Comparison with other published data
Papers investigating the role of inflammatory markers in appendicitis date back as far as 194713 and our data concur with the majority of studies that have been published to date. The major challenge when comparing studies in this area is patient selection and cut-off values for the markers of inflammation. The cut-off values are rarely consistent and reported sensitivities and specificities for both CRP and WCC vary widely as reported in a meta-analysis by Hallan and Asberg. 14 Furthermore there is little consensus on whether either CRP or WCC is a better marker than the other. The sensitivities and specificities calculated in this study are similar to those previously reported (Tables 5 and 6). Our results when combining inflammatory markers support those reported by Birchley who demonstrates a sensitivity and specificity of 94% and 56% for CRP, WCC and NC. 15 Our results and those of Birchley do not support the finding of Sengupta et al., that combined CRP and WCC are 100% sensitive for appendicitis, a finding also reported in 1989 by Dueholm et al. 16 The meta-analysis by Anders-son11 found that where all markers of inflammation were normal, the negative likelihood ratio is less than 0.10, but not zero, indicating that appendicitis is still possible with normal inflammatory markers. Finally, we demonstrate a negative appendicectomy rate of 39% and 12% in our two datasets which is considerably higher than recent published data. 17 Negative appendicectomy rate has decreased considerably over the last 20 years7,17 and this may, in part, account for the difference to published data and between our two datasets. In addition, the greater proportion of female patients in dataset A, who offer a greater diagnostic challenge, may also contribute to a higher negative appendicectomy rate. 18
RIF = right iliac fossa
RIF = right iliac fossa
Implications for practice
Appendicitis is a common surgical condition that requires prompt treatment. When treatment is delayed development of gangrenous appendicitis, perforation, or peri-appendicular abscess may occur. 19 Sengupta et al. concluded in their abstract that ‘patients experiencing lower abdominal pain, with normal white cell count and CRP are unlikely to have appendicitis and can be safely sent home’. We feel that this strategy may not be without risk to patients who have normal inflammatory markers. Appendicitis is an inflammatory process which may be associated with normal inflammatory markers at an early stage and it may be these cases which we have identified. A weakness of our study is that we have no data on the interval from onset of symptoms to measurement of inflammatory markers or to time of surgical procedure.
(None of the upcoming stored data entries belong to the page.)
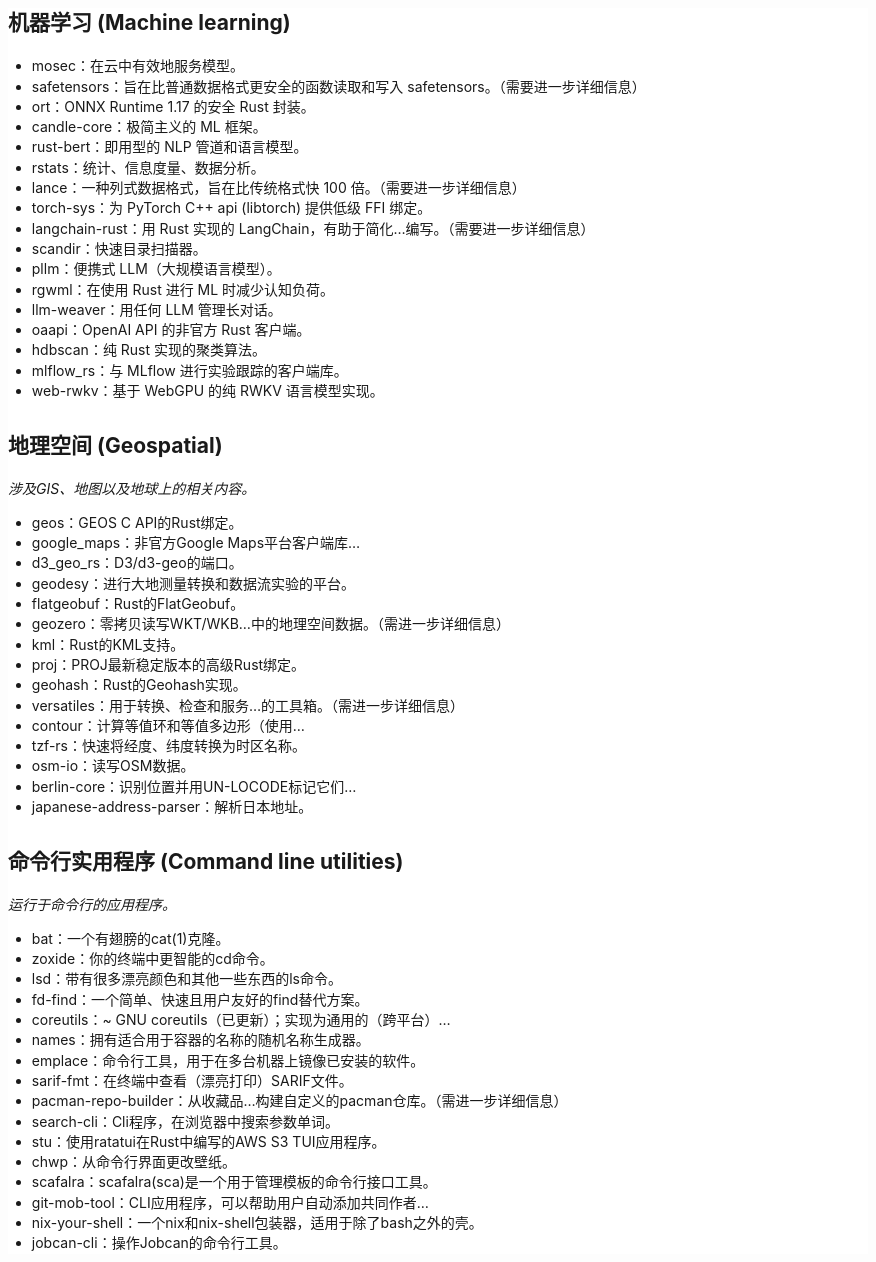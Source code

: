 ## 机器学习 (Machine learning)

*   mosec：在云中有效地服务模型。
*   safetensors：旨在比普通数据格式更安全的函数读取和写入 safetensors。（需要进一步详细信息）
*   ort：ONNX Runtime 1.17 的安全 Rust 封装。
*   candle-core：极简主义的 ML 框架。
*   rust-bert：即用型的 NLP 管道和语言模型。
*   rstats：统计、信息度量、数据分析。
*   lance：一种列式数据格式，旨在比传统格式快 100 倍。（需要进一步详细信息）
*   torch-sys：为 PyTorch C++ api (libtorch) 提供低级 FFI 绑定。
*   langchain-rust：用 Rust 实现的 LangChain，有助于简化…编写。（需要进一步详细信息）
*   scandir：快速目录扫描器。
*   pllm：便携式 LLM（大规模语言模型）。
*   rgwml：在使用 Rust 进行 ML 时减少认知负荷。
*   llm-weaver：用任何 LLM 管理长对话。
*   oaapi：OpenAI API 的非官方 Rust 客户端。
*   hdbscan：纯 Rust 实现的聚类算法。
*   mlflow\_rs：与 MLflow 进行实验跟踪的客户端库。
*   web-rwkv：基于 WebGPU 的纯 RWKV 语言模型实现。

## 地理空间 (Geospatial)

*涉及GIS、地图以及地球上的相关内容。*

*   geos：GEOS C API的Rust绑定。
*   google\_maps：非官方Google Maps平台客户端库…
*   d3\_geo\_rs：D3/d3-geo的端口。
*   geodesy：进行大地测量转换和数据流实验的平台。
*   flatgeobuf：Rust的FlatGeobuf。
*   geozero：零拷贝读写WKT/WKB…中的地理空间数据。（需进一步详细信息）
*   kml：Rust的KML支持。
*   proj：PROJ最新稳定版本的高级Rust绑定。
*   geohash：Rust的Geohash实现。
*   versatiles：用于转换、检查和服务…的工具箱。（需进一步详细信息）
*   contour：计算等值环和等值多边形（使用…
*   tzf-rs：快速将经度、纬度转换为时区名称。
*   osm-io：读写OSM数据。
*   berlin-core：识别位置并用UN-LOCODE标记它们…
*   japanese-address-parser：解析日本地址。

## 命令行实用程序 (Command line utilities)

*运行于命令行的应用程序。*

*   bat：一个有翅膀的cat(1)克隆。
*   zoxide：你的终端中更智能的cd命令。
*   lsd：带有很多漂亮颜色和其他一些东西的ls命令。
*   fd-find：一个简单、快速且用户友好的find替代方案。
*   coreutils：\~ GNU coreutils（已更新）；实现为通用的（跨平台）…
*   names：拥有适合用于容器的名称的随机名称生成器。
*   emplace：命令行工具，用于在多台机器上镜像已安装的软件。
*   sarif-fmt：在终端中查看（漂亮打印）SARIF文件。
*   pacman-repo-builder：从收藏品…构建自定义的pacman仓库。（需进一步详细信息）
*   search-cli：Cli程序，在浏览器中搜索参数单词。
*   stu：使用ratatui在Rust中编写的AWS S3 TUI应用程序。
*   chwp：从命令行界面更改壁纸。
*   scafalra：scafalra(sca)是一个用于管理模板的命令行接口工具。
*   git-mob-tool：CLI应用程序，可以帮助用户自动添加共同作者…
*   nix-your-shell：一个nix和nix-shell包装器，适用于除了bash之外的壳。
*   jobcan-cli：操作Jobcan的命令行工具。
Individuals may now present at an earlier stage in the development of appendicitis because of easier access to healthcare or changes in the provision of health-related information (e.g. the Internet). If this is the case normal admission blood results may become a more common phenomenon and serial examination, repeat blood testing or greater use of imaging is likely be employed before undertaking surgical intervention. The availability and use of imaging should also reduce negative appendicectomy rates.
Conclusions
This paper demonstrates that patients with normal inflammatory markers can still have appendicitis which is in contrast to the conclusions of a recent publication. 12 We believe that the diagnosis of appendicitis remains a multifactorial process and should still rely on clinical suspicion even if inflammatory markers are normal. In patients where there is clinical doubt there should be a prompt and appropriate use of imaging modalities or surgery.
Future research
The ultimate goal must be that patients with appendicitis receive timely surgical intervention, while patients without appendicitis avoid unnecessary surgery. In addition exposure to ionizing radiation must be avoided wherever possible. Further work is required to define a clear pathway from presentation to investigation and operation. This would require the relationship of symptom duration and inflammatory markers to be more clearly understood and standardized indications for ultrasound and CT to be decided and disseminated.